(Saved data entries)
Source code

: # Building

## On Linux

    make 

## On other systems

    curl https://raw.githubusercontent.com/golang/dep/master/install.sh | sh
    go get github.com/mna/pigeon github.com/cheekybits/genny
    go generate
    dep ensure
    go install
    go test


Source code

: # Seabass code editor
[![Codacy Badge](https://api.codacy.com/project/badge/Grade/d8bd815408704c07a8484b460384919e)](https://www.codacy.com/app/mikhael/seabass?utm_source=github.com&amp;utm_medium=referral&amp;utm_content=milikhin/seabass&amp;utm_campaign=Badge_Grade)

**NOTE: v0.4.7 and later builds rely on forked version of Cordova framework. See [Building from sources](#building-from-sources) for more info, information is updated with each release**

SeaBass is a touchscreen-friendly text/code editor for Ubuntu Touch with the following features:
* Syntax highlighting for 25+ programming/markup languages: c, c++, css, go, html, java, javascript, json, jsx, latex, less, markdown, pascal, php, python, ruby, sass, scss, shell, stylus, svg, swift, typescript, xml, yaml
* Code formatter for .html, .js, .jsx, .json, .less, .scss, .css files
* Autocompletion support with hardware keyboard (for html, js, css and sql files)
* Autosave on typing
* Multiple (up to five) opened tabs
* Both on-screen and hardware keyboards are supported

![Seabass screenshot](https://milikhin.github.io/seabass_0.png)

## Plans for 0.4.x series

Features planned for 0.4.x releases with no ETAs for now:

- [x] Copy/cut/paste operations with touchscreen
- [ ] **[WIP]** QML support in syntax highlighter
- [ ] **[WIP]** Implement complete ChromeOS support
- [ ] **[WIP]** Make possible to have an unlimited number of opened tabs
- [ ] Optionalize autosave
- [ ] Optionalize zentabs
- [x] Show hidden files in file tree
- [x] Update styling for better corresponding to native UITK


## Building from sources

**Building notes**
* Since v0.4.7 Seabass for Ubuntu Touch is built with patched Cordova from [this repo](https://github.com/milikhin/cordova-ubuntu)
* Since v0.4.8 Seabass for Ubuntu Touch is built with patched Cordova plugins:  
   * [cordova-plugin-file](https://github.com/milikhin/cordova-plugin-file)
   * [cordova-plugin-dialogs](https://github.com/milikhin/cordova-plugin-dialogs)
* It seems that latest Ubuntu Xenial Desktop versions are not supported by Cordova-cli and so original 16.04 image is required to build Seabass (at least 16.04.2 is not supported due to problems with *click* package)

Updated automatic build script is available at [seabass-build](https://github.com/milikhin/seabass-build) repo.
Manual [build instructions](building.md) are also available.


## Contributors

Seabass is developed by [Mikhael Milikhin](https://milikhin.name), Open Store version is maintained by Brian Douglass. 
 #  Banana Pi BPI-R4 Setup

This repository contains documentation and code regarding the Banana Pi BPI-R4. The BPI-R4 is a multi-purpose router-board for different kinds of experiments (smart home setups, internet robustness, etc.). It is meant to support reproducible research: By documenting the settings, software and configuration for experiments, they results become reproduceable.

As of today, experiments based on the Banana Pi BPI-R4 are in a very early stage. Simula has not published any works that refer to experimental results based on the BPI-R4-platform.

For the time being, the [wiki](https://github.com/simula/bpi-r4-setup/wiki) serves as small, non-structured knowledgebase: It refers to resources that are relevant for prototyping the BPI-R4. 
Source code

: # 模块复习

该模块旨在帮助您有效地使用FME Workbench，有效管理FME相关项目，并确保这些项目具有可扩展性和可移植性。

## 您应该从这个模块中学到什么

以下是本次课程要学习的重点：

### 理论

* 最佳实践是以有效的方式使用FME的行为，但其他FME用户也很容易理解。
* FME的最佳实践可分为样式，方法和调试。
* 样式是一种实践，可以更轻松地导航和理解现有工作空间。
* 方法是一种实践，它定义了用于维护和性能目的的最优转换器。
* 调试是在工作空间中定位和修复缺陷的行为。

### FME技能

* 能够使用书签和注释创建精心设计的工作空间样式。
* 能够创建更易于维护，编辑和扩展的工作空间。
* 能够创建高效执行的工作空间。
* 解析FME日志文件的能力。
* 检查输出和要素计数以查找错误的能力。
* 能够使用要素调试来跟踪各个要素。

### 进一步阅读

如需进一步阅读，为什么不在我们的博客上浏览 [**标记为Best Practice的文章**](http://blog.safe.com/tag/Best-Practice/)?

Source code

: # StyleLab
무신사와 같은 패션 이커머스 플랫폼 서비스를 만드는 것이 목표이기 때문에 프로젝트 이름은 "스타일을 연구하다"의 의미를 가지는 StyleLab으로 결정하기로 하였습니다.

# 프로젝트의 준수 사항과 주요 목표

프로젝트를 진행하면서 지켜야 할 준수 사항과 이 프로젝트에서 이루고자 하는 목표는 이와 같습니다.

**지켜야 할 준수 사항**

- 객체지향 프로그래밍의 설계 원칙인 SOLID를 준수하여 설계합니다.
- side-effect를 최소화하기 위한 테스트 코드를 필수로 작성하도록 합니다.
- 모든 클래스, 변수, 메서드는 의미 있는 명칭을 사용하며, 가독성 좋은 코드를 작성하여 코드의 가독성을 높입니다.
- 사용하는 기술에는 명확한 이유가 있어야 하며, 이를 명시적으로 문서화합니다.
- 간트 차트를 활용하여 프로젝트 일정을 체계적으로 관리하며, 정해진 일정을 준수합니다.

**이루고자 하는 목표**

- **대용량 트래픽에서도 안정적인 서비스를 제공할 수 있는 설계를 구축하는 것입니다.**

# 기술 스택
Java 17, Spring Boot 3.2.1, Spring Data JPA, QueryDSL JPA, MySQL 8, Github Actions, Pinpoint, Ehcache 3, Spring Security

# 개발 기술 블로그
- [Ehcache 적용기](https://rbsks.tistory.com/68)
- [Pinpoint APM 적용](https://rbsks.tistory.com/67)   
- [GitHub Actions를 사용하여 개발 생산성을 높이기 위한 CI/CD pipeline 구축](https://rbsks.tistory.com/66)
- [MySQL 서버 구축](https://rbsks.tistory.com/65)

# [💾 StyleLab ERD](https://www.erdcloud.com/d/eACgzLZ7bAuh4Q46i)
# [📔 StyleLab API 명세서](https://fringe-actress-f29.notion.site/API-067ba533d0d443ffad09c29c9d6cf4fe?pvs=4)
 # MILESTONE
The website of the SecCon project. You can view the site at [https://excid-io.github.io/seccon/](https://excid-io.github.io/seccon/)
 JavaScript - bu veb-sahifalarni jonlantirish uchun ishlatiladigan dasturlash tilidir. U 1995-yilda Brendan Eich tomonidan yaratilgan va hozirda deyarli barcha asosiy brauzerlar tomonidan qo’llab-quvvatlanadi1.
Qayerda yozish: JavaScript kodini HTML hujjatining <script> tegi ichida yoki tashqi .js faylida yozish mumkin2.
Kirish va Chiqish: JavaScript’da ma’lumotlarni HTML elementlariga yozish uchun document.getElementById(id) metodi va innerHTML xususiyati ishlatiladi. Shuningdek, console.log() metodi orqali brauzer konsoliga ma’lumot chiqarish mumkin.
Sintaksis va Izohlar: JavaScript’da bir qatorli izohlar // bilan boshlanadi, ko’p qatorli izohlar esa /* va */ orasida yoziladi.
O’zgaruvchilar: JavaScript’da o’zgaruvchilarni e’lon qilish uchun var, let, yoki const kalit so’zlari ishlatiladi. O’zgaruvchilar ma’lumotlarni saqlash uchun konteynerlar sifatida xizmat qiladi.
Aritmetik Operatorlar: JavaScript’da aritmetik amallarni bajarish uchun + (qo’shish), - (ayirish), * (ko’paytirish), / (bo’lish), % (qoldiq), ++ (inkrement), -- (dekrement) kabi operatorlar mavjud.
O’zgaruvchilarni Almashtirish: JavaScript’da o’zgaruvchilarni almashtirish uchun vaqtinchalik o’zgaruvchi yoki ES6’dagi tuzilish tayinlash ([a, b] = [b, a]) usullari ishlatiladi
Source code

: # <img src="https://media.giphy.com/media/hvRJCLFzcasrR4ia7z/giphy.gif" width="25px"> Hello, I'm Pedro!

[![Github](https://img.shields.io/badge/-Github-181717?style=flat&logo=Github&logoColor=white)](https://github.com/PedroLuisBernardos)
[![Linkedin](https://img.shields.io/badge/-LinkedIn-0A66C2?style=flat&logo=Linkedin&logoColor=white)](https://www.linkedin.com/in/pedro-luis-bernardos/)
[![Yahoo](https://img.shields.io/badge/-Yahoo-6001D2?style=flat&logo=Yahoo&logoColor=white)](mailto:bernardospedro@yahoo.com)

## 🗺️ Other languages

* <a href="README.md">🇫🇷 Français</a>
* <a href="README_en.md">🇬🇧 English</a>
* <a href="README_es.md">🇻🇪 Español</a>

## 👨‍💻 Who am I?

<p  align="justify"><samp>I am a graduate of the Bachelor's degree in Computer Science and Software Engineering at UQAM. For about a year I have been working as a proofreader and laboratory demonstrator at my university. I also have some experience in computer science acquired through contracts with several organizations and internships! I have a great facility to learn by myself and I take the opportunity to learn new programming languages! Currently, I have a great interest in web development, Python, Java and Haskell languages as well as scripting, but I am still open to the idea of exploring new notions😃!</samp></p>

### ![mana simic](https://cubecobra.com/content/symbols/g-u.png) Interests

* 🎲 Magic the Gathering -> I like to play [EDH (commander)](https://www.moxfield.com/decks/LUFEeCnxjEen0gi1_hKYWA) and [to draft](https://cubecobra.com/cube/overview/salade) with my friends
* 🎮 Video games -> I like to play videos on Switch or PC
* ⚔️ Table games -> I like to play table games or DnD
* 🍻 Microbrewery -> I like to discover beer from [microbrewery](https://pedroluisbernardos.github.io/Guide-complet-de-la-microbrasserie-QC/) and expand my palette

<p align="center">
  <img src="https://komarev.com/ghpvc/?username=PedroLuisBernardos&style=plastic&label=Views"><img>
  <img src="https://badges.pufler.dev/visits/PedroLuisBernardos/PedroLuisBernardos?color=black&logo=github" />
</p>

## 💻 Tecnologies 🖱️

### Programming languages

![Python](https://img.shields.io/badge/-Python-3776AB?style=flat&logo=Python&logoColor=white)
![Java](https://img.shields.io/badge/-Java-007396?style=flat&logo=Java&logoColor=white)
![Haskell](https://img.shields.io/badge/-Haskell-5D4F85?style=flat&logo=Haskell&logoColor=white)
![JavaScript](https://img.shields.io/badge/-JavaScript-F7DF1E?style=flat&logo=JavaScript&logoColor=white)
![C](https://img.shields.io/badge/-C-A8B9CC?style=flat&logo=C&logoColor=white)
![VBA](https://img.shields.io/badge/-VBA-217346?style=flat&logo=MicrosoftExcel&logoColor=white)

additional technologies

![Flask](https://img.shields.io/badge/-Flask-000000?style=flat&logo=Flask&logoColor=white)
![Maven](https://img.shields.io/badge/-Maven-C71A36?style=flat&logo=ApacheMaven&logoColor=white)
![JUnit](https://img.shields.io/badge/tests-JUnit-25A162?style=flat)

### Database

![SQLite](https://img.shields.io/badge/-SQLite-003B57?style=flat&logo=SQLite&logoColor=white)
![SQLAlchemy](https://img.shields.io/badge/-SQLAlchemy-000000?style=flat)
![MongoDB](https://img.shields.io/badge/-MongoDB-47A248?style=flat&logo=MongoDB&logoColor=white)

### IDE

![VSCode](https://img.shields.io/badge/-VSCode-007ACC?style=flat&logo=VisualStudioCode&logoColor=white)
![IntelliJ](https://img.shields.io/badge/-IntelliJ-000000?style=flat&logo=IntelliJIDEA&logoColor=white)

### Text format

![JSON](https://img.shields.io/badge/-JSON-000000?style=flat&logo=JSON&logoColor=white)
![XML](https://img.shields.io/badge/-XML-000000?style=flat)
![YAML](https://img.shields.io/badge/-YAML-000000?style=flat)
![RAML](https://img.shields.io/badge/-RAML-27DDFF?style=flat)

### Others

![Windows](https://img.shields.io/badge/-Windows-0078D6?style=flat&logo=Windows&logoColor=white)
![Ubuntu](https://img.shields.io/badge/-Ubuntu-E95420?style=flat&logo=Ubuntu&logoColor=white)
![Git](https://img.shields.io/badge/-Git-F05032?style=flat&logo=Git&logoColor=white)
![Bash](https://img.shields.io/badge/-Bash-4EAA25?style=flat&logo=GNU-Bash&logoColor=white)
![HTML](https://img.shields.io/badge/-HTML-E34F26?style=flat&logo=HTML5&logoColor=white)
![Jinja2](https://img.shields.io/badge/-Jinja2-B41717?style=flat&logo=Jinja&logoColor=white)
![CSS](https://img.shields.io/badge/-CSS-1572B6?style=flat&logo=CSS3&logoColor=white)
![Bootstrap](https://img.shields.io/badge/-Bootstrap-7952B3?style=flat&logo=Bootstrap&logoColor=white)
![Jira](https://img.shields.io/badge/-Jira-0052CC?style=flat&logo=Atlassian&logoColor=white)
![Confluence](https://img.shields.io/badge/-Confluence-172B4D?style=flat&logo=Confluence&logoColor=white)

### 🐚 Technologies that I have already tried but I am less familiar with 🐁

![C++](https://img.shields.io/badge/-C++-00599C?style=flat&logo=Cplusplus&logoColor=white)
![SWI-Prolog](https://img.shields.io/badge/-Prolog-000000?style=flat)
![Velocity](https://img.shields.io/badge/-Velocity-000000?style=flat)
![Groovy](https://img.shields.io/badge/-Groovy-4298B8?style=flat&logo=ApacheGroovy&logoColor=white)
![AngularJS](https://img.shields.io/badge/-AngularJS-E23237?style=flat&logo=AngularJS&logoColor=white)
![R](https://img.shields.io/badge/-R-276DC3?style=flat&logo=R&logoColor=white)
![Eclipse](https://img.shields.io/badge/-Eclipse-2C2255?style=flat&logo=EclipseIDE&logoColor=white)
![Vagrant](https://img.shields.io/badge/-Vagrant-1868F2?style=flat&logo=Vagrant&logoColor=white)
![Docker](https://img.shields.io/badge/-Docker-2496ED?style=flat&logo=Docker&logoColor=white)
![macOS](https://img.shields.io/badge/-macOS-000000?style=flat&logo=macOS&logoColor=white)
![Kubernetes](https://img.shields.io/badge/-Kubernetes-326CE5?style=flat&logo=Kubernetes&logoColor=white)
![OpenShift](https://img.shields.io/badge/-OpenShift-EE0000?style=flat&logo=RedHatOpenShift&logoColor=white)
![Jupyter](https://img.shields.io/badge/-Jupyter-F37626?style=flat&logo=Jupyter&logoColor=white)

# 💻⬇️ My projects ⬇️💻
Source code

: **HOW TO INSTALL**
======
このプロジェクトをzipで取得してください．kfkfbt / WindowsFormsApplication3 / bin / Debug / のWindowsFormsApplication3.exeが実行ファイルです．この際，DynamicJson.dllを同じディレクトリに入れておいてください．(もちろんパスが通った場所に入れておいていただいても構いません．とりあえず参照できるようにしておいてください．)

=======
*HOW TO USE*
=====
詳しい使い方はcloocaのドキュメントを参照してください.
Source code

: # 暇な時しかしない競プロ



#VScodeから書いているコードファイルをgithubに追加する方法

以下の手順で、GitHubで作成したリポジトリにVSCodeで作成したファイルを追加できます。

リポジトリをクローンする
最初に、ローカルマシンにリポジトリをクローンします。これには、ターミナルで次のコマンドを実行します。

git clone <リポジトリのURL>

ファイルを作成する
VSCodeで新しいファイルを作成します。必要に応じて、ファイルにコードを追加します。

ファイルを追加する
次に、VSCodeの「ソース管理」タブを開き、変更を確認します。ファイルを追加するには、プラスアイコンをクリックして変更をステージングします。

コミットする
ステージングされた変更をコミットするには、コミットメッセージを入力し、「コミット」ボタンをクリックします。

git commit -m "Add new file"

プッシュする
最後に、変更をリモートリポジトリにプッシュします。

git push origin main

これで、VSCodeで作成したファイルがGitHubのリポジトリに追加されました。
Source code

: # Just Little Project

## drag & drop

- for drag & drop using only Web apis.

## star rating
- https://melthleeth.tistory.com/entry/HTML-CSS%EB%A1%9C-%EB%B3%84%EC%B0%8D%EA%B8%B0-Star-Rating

• TASK INSTRUCTIONS: Whichever lines of the data include the word "available", pull them out.

• EXERCISE SOLUTION:
Updated automatic build script is available at [seabass-build](https://github.com/milikhin/seabass-build) repo.
Manual [build instructions](building.md) are also available.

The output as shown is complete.